# Task details
Go through the data below line by line and report how many lines contain "asymmetry", giving only that figure.

# Data under study
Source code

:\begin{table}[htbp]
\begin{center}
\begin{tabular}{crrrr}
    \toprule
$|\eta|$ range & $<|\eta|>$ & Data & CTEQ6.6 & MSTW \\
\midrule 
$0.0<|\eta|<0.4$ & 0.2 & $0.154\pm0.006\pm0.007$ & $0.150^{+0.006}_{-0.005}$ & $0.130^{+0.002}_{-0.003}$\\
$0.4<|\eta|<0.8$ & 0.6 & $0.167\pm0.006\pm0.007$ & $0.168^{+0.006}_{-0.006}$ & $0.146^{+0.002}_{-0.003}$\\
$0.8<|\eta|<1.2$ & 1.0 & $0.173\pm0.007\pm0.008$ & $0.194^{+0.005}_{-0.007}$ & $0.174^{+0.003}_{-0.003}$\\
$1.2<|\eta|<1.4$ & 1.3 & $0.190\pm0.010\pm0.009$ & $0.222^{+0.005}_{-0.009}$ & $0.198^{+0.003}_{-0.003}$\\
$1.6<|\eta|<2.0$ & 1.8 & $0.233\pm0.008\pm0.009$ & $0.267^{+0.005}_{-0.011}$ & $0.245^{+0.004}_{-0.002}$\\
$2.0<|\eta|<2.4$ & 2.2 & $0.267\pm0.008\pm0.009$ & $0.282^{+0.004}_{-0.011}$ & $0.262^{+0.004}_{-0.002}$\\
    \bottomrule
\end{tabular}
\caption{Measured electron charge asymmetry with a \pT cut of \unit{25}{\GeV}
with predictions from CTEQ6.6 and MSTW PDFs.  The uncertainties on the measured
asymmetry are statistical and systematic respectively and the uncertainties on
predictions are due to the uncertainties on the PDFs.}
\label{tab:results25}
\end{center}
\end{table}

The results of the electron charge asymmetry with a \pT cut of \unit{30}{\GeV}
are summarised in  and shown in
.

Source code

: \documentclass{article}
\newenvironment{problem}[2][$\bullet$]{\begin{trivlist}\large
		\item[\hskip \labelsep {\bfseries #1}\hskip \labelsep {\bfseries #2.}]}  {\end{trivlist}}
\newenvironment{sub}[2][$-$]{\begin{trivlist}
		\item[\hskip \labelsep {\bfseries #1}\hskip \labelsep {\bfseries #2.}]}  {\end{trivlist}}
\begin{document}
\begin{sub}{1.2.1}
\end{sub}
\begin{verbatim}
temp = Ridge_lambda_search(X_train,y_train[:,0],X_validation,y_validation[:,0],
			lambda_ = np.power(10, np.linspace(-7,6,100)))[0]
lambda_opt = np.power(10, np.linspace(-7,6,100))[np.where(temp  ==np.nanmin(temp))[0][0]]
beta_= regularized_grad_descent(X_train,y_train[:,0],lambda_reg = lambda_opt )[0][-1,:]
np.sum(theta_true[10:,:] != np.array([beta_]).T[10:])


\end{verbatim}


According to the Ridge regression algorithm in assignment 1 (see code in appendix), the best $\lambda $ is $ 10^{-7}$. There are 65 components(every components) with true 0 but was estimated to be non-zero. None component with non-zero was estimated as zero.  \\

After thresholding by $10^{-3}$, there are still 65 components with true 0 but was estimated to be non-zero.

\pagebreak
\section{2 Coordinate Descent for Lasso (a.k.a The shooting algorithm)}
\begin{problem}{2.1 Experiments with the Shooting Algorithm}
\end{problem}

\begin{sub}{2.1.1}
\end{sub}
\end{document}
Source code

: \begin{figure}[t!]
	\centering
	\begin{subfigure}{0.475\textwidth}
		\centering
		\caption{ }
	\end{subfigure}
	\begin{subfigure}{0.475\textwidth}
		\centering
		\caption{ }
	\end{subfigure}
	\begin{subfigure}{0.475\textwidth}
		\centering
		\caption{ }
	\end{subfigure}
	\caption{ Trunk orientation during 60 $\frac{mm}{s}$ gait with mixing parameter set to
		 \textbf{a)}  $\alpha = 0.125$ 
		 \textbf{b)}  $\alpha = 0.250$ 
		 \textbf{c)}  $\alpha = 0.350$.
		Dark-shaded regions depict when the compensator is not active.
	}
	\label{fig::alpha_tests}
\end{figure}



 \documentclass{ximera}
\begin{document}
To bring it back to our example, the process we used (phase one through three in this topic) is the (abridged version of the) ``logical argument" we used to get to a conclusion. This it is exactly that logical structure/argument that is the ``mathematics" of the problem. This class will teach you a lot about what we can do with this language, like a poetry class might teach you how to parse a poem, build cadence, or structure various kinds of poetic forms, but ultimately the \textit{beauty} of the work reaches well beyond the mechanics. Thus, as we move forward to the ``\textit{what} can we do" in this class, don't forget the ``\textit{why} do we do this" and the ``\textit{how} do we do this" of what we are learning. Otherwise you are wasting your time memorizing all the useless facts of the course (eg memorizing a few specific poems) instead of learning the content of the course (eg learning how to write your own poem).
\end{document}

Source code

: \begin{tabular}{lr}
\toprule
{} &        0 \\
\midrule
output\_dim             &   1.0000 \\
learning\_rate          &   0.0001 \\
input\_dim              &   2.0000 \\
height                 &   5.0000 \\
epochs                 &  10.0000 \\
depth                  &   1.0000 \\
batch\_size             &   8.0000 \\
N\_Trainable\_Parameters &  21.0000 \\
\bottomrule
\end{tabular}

# Output of the task
3